__Task to complete__:
Unless it is a picture, every line from the start of the entries through the line with "Help me improve" must be retyped exactly.
● ● ●
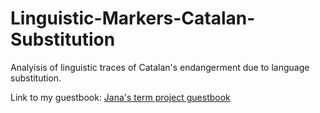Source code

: # Linguistic-Markers-Catalan-Substitution
Analyisis of linguistic traces of Catalan's endangerment due to language substitution.

Link to my guestbook: [Jana's term project guestbook](https://github.com/Data-Science-for-Linguists-2025/Class-Lounge/blob/main/guestbooks/jana.md)
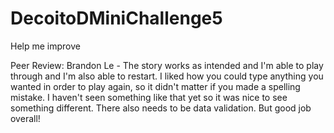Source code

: # DecoitoDMiniChallenge5
Help me improve

Peer Review: Brandon Le - The story works as intended and I'm able to play through and I'm also able to restart. I liked how you could type anything you wanted in order to play again, so it didn't matter if you made a spelling mistake. I haven't seen something like that yet so it was nice to see something different. There also needs to be data validation. But good job overall!

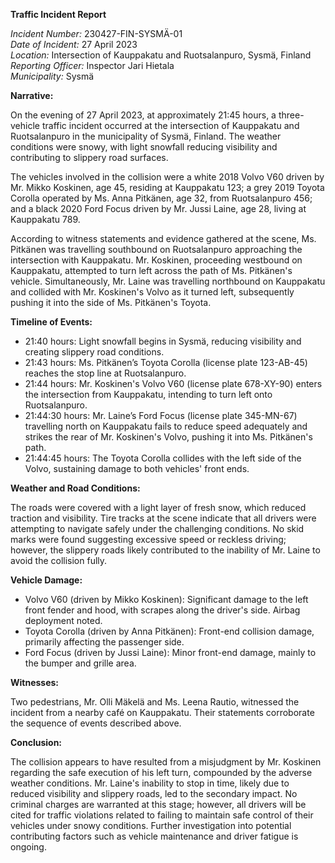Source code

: **Traffic Incident Report**

*Incident Number:* 230427-FIN-SYSMÄ-01  
*Date of Incident:* 27 April 2023  
*Location:* Intersection of Kauppakatu and Ruotsalanpuro, Sysmä, Finland  
*Reporting Officer:* Inspector Jari Hietala  
*Municipality:* Sysmä  

**Narrative:**

On the evening of 27 April 2023, at approximately 21:45 hours, a three-vehicle traffic incident occurred at the intersection of Kauppakatu and Ruotsalanpuro in the municipality of Sysmä, Finland. The weather conditions were snowy, with light snowfall reducing visibility and contributing to slippery road surfaces.

The vehicles involved in the collision were a white 2018 Volvo V60 driven by Mr. Mikko Koskinen, age 45, residing at Kauppakatu 123; a grey 2019 Toyota Corolla operated by Ms. Anna Pitkänen, age 32, from Ruotsalanpuro 456; and a black 2020 Ford Focus driven by Mr. Jussi Laine, age 28, living at Kauppakatu 789.

According to witness statements and evidence gathered at the scene, Ms. Pitkänen was travelling southbound on Ruotsalanpuro approaching the intersection with Kauppakatu. Mr. Koskinen, proceeding westbound on Kauppakatu, attempted to turn left across the path of Ms. Pitkänen's vehicle. Simultaneously, Mr. Laine was travelling northbound on Kauppakatu and collided with Mr. Koskinen's Volvo as it turned left, subsequently pushing it into the side of Ms. Pitkänen's Toyota.

**Timeline of Events:**

- 21:40 hours: Light snowfall begins in Sysmä, reducing visibility and creating slippery road conditions.
- 21:43 hours: Ms. Pitkänen’s Toyota Corolla (license plate 123-AB-45) reaches the stop line at Ruotsalanpuro.
- 21:44 hours: Mr. Koskinen's Volvo V60 (license plate 678-XY-90) enters the intersection from Kauppakatu, intending to turn left onto Ruotsalanpuro.
- 21:44:30 hours: Mr. Laine’s Ford Focus (license plate 345-MN-67) travelling north on Kauppakatu fails to reduce speed adequately and strikes the rear of Mr. Koskinen's Volvo, pushing it into Ms. Pitkänen's path.
- 21:44:45 hours: The Toyota Corolla collides with the left side of the Volvo, sustaining damage to both vehicles' front ends.

**Weather and Road Conditions:**

The roads were covered with a light layer of fresh snow, which reduced traction and visibility. Tire tracks at the scene indicate that all drivers were attempting to navigate safely under the challenging conditions. No skid marks were found suggesting excessive speed or reckless driving; however, the slippery roads likely contributed to the inability of Mr. Laine to avoid the collision fully.

**Vehicle Damage:**

- Volvo V60 (driven by Mikko Koskinen): Significant damage to the left front fender and hood, with scrapes along the driver's side. Airbag deployment noted.
- Toyota Corolla (driven by Anna Pitkänen): Front-end collision damage, primarily affecting the passenger side.
- Ford Focus (driven by Jussi Laine): Minor front-end damage, mainly to the bumper and grille area.

**Witnesses:**

Two pedestrians, Mr. Olli Mäkelä and Ms. Leena Rautio, witnessed the incident from a nearby café on Kauppakatu. Their statements corroborate the sequence of events described above.

**Conclusion:**

The collision appears to have resulted from a misjudgment by Mr. Koskinen regarding the safe execution of his left turn, compounded by the adverse weather conditions. Mr. Laine's inability to stop in time, likely due to reduced visibility and slippery roads, led to the secondary impact. No criminal charges are warranted at this stage; however, all drivers will be cited for traffic violations related to failing to maintain safe control of their vehicles under snowy conditions. Further investigation into potential contributing factors such as vehicle maintenance and driver fatigue is ongoing.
● ● ●
__Answer section__:
Source code

: # Linguistic-Markers-Catalan-Substitution
Analyisis of linguistic traces of Catalan's endangerment due to language substitution.

Link to my guestbook: [Jana's term project guestbook](https://github.com/Data-Science-for-Linguists-2025/Class-Lounge/blob/main/guestbooks/jana.md)
Source code

: # DecoitoDMiniChallenge5
Help me improve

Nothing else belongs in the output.